Author Topic: Efficient Computation of the Complex Exponential Function (Read 9493 times)

Xeda112358 · « **on:** December 03, 2014, 12:02:16 pm »

Overview
I was reading the BKM algorithm and I thought it was similar to my previous attempt at making an algorithm for the complex exponential function. However, I tried implementing it and failed miserably. So I altered my previous algorithm with an idea from the BKM algorithm, and I made my own algo that works as quickly, uses a smaller LUT, works on a wider range of values, and has a more straightforward implementation.

Why is the complex exponential function useful?
The complex exponential function can be evaluated as ##e^{x+iy}=e^{x}\left(\cos(y)+i \sin(y)\right)##. So for people who actually need a complex exponential function, this is useful, but it can also compute the real exponential function(take y=0), or real sine and cosine, simultaneously (take x=0).

Goals of the algorithm
Although I only advertise my algorithm as working on the rectangle [-1,1]+[-1,1]i, it actually works on approximately (-1.754365792,1.754365792)+(-1.213427912,1.213427912)i. Feel free to use this to your advantage.
As well, since shifting and adding are easy^{citation needed}, this is a shift and add algorithm. It takes approximately n iterations for n bits of accuracy, and 8 tables of n/2 floats (versus 18 tables suggested by the BKM algorithm).

The Algorithm
We will first give simple pseudo code, then proceed to optimize it.
As in my old algorithm and the BKM algorithm, we start by observing that e^z-s=e^ze^-s=e^z/e^s. So then if z-a-b-c-d-...=0, then we have e^z-a-b-c-...=e^z/(e^ae^be^c...), so then 1=e^z/(e^ae^be^c...), so e^ae^be^c...=e^z.

The trick is finding values for a,b,c,... so that the multiplications are "easy" as in, comprised of a shift and add.

Since we are working with complex numbers, take the complex number d where the real and imaginary parts are in the set {-1,0,1}. Multiplication by those values is even more trivial than a shift and add.
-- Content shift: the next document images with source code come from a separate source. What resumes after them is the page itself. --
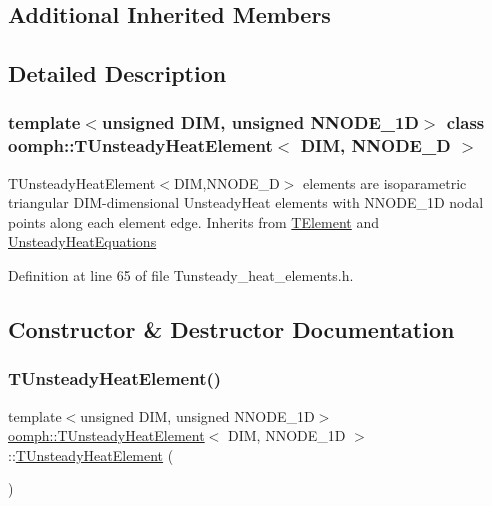 \subsection*{Additional Inherited Members}


\subsection{Detailed Description}
\subsubsection*{template$<$unsigned D\+IM, unsigned N\+N\+O\+D\+E\+\_\+1D$>$\newline
class oomph\+::\+T\+Unsteady\+Heat\+Element$<$ D\+I\+M, N\+N\+O\+D\+E\+\_\+D $>$}

T\+Unsteady\+Heat\+Element$<$\+D\+I\+M,\+N\+N\+O\+D\+E\+\_\+D$>$ elements are isoparametric triangular D\+I\+M-\/dimensional Unsteady\+Heat elements with N\+N\+O\+D\+E\+\_\+1D nodal points along each element edge. Inherits from \hyperlink{classoomph_1_1TElement}{T\+Element} and \hyperlink{classoomph_1_1UnsteadyHeatEquations}{Unsteady\+Heat\+Equations} 

Definition at line 65 of file Tunsteady\+\_\+heat\+\_\+elements.\+h.



\subsection{Constructor \& Destructor Documentation}
\mbox{\label{classoomph_1_1TUnsteadyHeatElement_a1ef76545b77561b462358a593d829844}} 
\subsubsection{\texorpdfstring{T\+Unsteady\+Heat\+Element()}{TUnsteadyHeatElement()}\hspace{0.1cm}{\footnotesize\ttfamily [1/2]}}
{\footnotesize\ttfamily template$<$unsigned D\+IM, unsigned N\+N\+O\+D\+E\+\_\+1D$>$ \\
\hyperlink{classoomph_1_1TUnsteadyHeatElement}{oomph\+::\+T\+Unsteady\+Heat\+Element}$<$ D\+IM, N\+N\+O\+D\+E\+\_\+1D $>$\+::\hyperlink{classoomph_1_1TUnsteadyHeatElement}{T\+Unsteady\+Heat\+Element} (\begin{DoxyParamCaption}{ }\end{DoxyParamCaption})\hspace{0.3cm}{\ttfamily [inline]}}




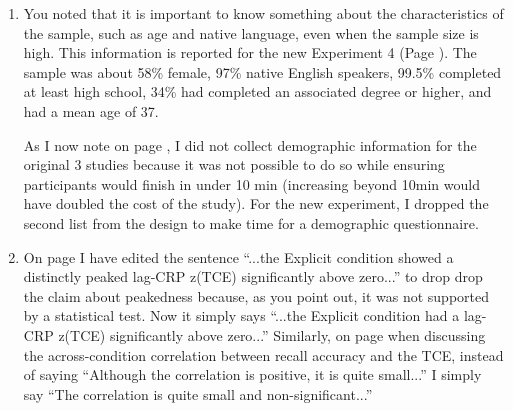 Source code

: \documentclass[12pt]{article}
\begin{document}
\begin{enumerate}
\item
	You noted that it is important to know something about the characteristics of the sample, such as age and native language, even when the sample size is high. This information is reported for the new Experiment 4 (Page \pageref{newexp}). The sample was about 58\% female, 97\% native English speakers, 99.5\% completed at least high school, 34\% had completed an associated degree or higher, and had a mean age of 37.

	As I now note on page \pageref{TODO-10}, I did not collect demographic information for the original 3 studies because it was not possible to do so while ensuring participants would finish in under 10 min (increasing beyond 10min would have doubled the cost of the study). For the new experiment, I dropped the second list from the design to make time for a demographic questionnaire. %

\item
	On page \pageref{done-11} I have edited the sentence ``...the Explicit condition showed a distinctly peaked lag-CRP z(TCE) significantly above zero...'' to drop drop the claim about peakedness because, as you point out, it was not supported by a statistical test. Now it simply says ``...the Explicit condition had a lag-CRP z(TCE) significantly above zero...''
	Similarly, on page \pageref{done-12} when discussing the across-condition correlation between recall accuracy and the TCE, instead of saying ``Although the correlation is positive, it is quite small...'' I simply say ``The correlation is quite small and non-significant...'' %


\end{enumerate}
\end{document}
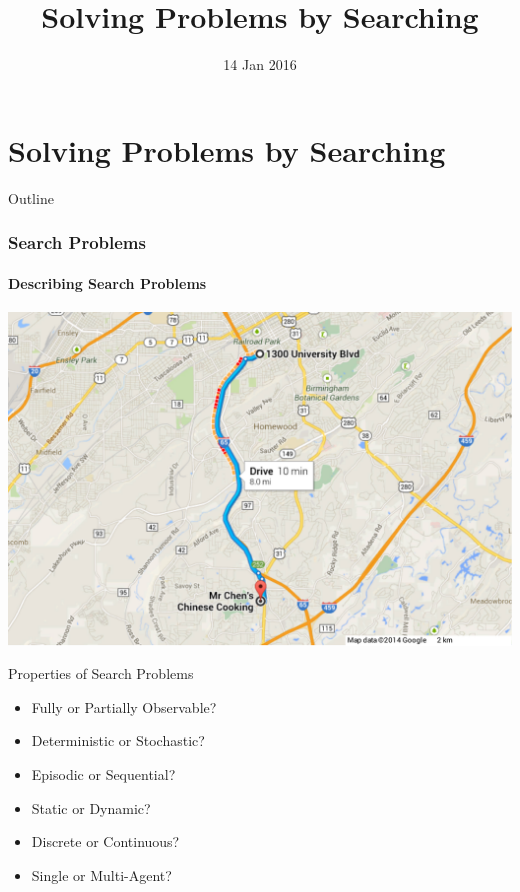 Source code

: \documentclass[14pt]{beamer}
\title{Solving Problems by Searching}
\date[]{14 Jan 2016}
\begin{document}
\begin{frame}
  \titlepage
\end{frame}

\part{Solving Problems by Searching}

\begin{frame}{Outline}
\tableofcontents
\end{frame}

\section{Search Problems}

\subsection{Describing Search Problems}
\begin{frame}[plain]
	\begin{center}
		\includegraphics[width=\textwidth]{uab-to-mr-chens.pdf}
	\end{center}
\end{frame}

\begin{frame}{Properties of Search Problems}
	\begin{itemize}
		\item \alert<2->{Fully} or Partially Observable?
		\item \alert<3->{Deterministic} or Stochastic?
		\item Episodic or \alert<4->{Sequential}?
		\item \alert<5->{Static} or Dynamic?
		\item \alert<6->{Discrete} or Continuous?
		\item \alert<7->{Single} or Multi-Agent?
	\end{itemize}
\end{frame}
\end{document}
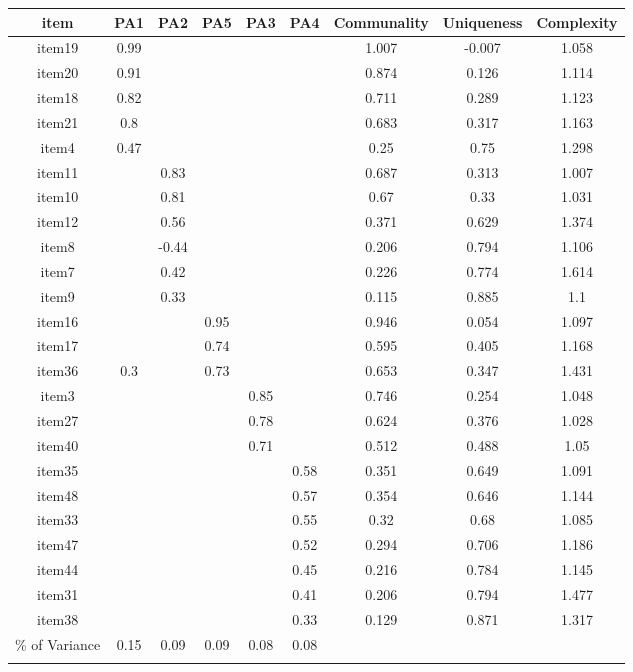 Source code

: \begin{appendix}
\begin{table}[h]
\begin{center}
\begin{threeparttable}
{\begin{tabular}{ccccccccc}
\toprule
item & \multicolumn{1}{c}{PA1} & \multicolumn{1}{c}{PA2} & \multicolumn{1}{c}{PA5} & \multicolumn{1}{c}{PA3} & \multicolumn{1}{c}{PA4} & \multicolumn{1}{c}{Communality} & \multicolumn{1}{c}{Uniqueness} & \multicolumn{1}{c}{Complexity}\\
\midrule
item19 & 0.99 &  &  &  &  & 1.007 & -0.007 & 1.058\\
item20 & 0.91 &  &  &  &  & 0.874 & 0.126 & 1.114\\
item18 & 0.82 &  &  &  &  & 0.711 & 0.289 & 1.123\\
item21 & 0.8 &  &  &  &  & 0.683 & 0.317 & 1.163\\
item4 & 0.47 &  &  &  &  & 0.25 & 0.75 & 1.298\\
item11 &  & 0.83 &  &  &  & 0.687 & 0.313 & 1.007\\
item10 &  & 0.81 &  &  &  & 0.67 & 0.33 & 1.031\\
item12 &  & 0.56 &  &  &  & 0.371 & 0.629 & 1.374\\
item8 &  & -0.44 &  &  &  & 0.206 & 0.794 & 1.106\\
item7 &  & 0.42 &  &  &  & 0.226 & 0.774 & 1.614\\
item9 &  & 0.33 &  &  &  & 0.115 & 0.885 & 1.1\\
item16 &  &  & 0.95 &  &  & 0.946 & 0.054 & 1.097\\
item17 &  &  & 0.74 &  &  & 0.595 & 0.405 & 1.168\\
item36 & 0.3 &  & 0.73 &  &  & 0.653 & 0.347 & 1.431\\
item3 &  &  &  & 0.85 &  & 0.746 & 0.254 & 1.048\\
item27 &  &  &  & 0.78 &  & 0.624 & 0.376 & 1.028\\
item40 &  &  &  & 0.71 &  & 0.512 & 0.488 & 1.05\\
item35 &  &  &  &  & 0.58 & 0.351 & 0.649 & 1.091\\
item48 &  &  &  &  & 0.57 & 0.354 & 0.646 & 1.144\\
item33 &  &  &  &  & 0.55 & 0.32 & 0.68 & 1.085\\
item47 &  &  &  &  & 0.52 & 0.294 & 0.706 & 1.186\\
item44 &  &  &  &  & 0.45 & 0.216 & 0.784 & 1.145\\
item31 &  &  &  &  & 0.41 & 0.206 & 0.794 & 1.477\\
item38 &  &  &  &  & 0.33 & 0.129 & 0.871 & 1.317\\
\% of Variance & 0.15 & 0.09 & 0.09 & 0.08 & 0.08 &  &  & \\
\bottomrule
\addlinespace
\end{tabular}

}
\end{threeparttable}
\end{center}
\end{table}
\end{appendix}
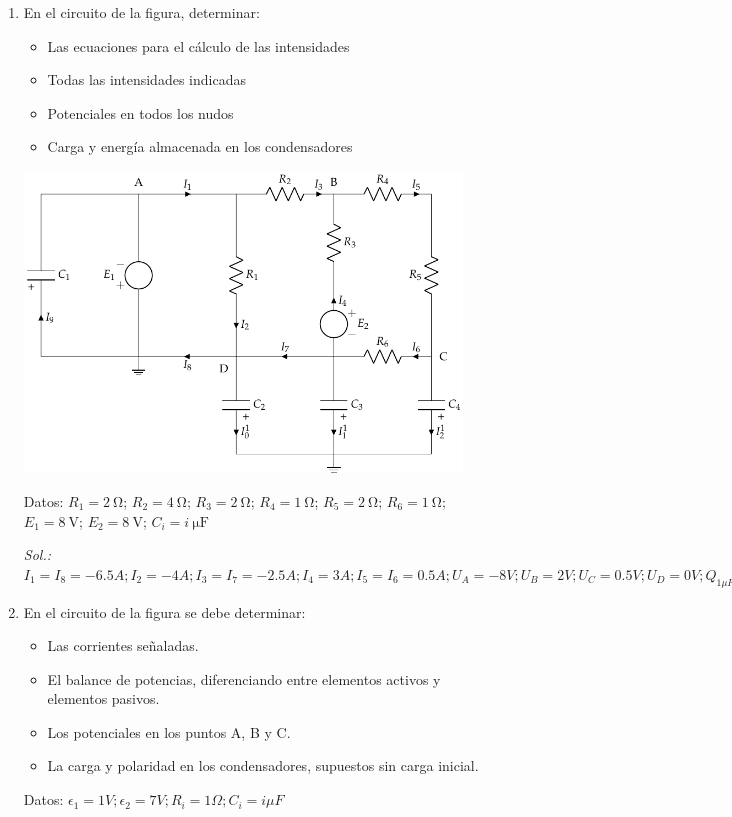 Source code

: \begin{enumerate}
\item En el circuito de la figura, determinar:
  \begin{itemize}
  \item Las ecuaciones para el cálculo de las intensidades
  \item Todas las intensidades indicadas
  \item Potenciales en todos los nudos
  \item Carga y energía almacenada en los condensadores
  \end{itemize}
  
  \begin{center}
    \includegraphics[height=8cm]{../figs/ej11_BT1.pdf}
  \end{center}


  Datos: $R_1 = \qty{2}{\ohm}$; $R_2 = \qty{4}{\ohm}$; $R_3 = \qty{2}{\ohm}$; $R_4 = \qty{1}{\ohm}$; $R_5 = \qty{2}{\ohm}$; $R_6 = \qty{1}{\ohm}$; $E_1 = \qty{8}{\volt}$; $E_2 = \qty{8}{\volt}$; $C_i = \qty[parse-numbers=false]{i}{\micro\farad}$

  \emph{Sol.:
    $I_1=I_8=-6.5A; I_2=-4A; I_3=I_7=-2.5A; I_4=3A; I_5=I_6=0.5A; U_A=-8V;
    U_B=2V; U_C=0.5V; U_D=0V;Q_{1\mu F}=8\mu C; Q_{2\mu F}=Q_{3\mu
      F}=0\mu C; Q_{4\mu F}=-2\mu C; E_{1\mu F}=32\mu F; E_{2\mu
      F}=E_{3\mu F}=0 J; E_{4\mu F}=0.5\mu C$}

\item En el circuito de la figura se debe determinar:
  \begin{itemize}
  \item Las corrientes señaladas.
  \item El balance de potencias, diferenciando entre elementos activos
    y elementos pasivos.
  \item Los potenciales en los puntos A, B y C.
  \item La carga y polaridad en los condensadores, supuestos sin carga
    inicial.
  \end{itemize}
  Datos:
  $\epsilon_1 ={1}V; \epsilon_2 ={7}V; R_i = {1}\Omega; C_i = {i}{\mu
    F}$


\end{enumerate}
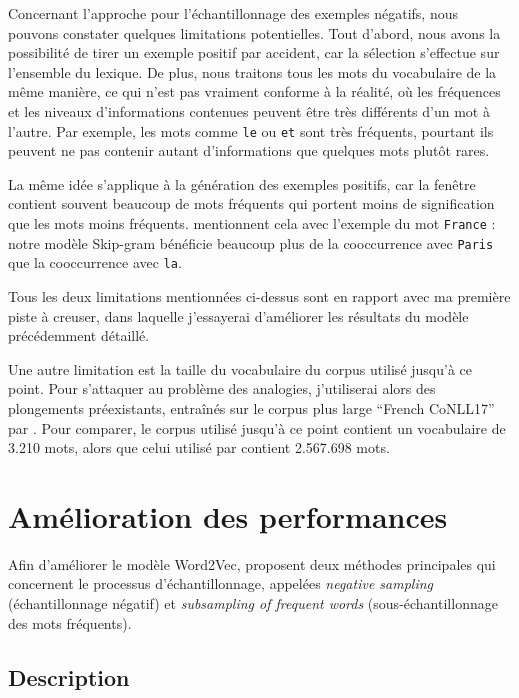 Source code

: \documentclass[12pt]{article}
\begin{document}
Concernant l'approche pour l'échantillonnage des exemples négatifs, nous pouvons constater quelques limitations potentielles. Tout d'abord, nous avons la possibilité de tirer un exemple positif par accident, car la sélection s'effectue sur l'ensemble du lexique. De plus, nous traitons tous les mots du vocabulaire de la même manière, ce qui n'est pas vraiment conforme à la réalité, où les fréquences et les niveaux d'informations contenues peuvent être très différents d'un mot à l'autre. Par exemple, les mots comme \texttt{le} ou \texttt{et} sont très fréquents, pourtant ils peuvent ne pas contenir autant d'informations que quelques mots plutôt rares. 

La même idée s'applique à la génération des exemples positifs, car la fenêtre contient souvent beaucoup de mots fréquents qui portent moins de signification que les mots moins fréquents. \cite{DBLP:conf/nips/MikolovSCCD13} mentionnent cela avec l'exemple du mot \texttt{France} : notre modèle Skip-gram bénéficie beaucoup plus de la cooccurrence avec \texttt{Paris} que la cooccurrence avec \texttt{la}. 

Tous les deux limitations mentionnées ci-dessus sont en rapport avec ma première piste à creuser, dans laquelle j'essayerai d'améliorer les résultats du modèle précédemment détaillé.  

Une autre limitation est la taille du vocabulaire du corpus utilisé jusqu'à ce point. Pour s'attaquer au problème des analogies, j'utiliserai alors des plongements préexistants, entraînés sur le corpus plus large ``French CoNLL17'' par \cite{fares-etal-2017-word}. Pour comparer, le corpus utilisé jusqu'à ce point contient un vocabulaire de 3.210 mots, alors que celui utilisé par \cite{fares-etal-2017-word} contient 2.567.698 mots.

\section{Amélioration des performances} \label{amélioration des performances}

Afin d'améliorer le modèle Word2Vec, \cite{DBLP:conf/nips/MikolovSCCD13} proposent deux méthodes principales qui concernent le processus d'échantillonnage, appelées \textit{negative sampling} (échantillonnage négatif) et \textit{subsampling of frequent words} (sous-échantillonnage des mots fréquents). 

\subsection{Description} \label{description-1}
\end{document}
What we will do is take e^a=1+d2^-n. Multiplication by 2^-n is a right shift by n.

If e^a=1+d2^-n, then log(e^a)=log(1+d2^-n), so a=log(1+d2^-n). There are 9 possible values for d, so you might think, "oh no Zeda, we need 9 tables of complex numbers which is basically 18 tables of floats," but we all know that math+programming=magic^{citation not needed}. So let's look at how the complex logarithm is defined and call the real part of d, s, and the imaginary part t. So d=s+t*i. By the way, references to "log" imply the natural logarithm in the math world, so log_e or ln() not log₁₀.
##\log(x+iy) = \log(\sqrt(x^{2}+y^{2}))+i\tan^{-1}(y/x)= \frac{1}{2}\log(x^{2}+y^{2})+i\tan^{-1}(\frac{y}{x})## (side note: atan has infinitely many valid outputs-- just add 2*k*pi for integers k, but we are only interested in k=0, the principle Arg).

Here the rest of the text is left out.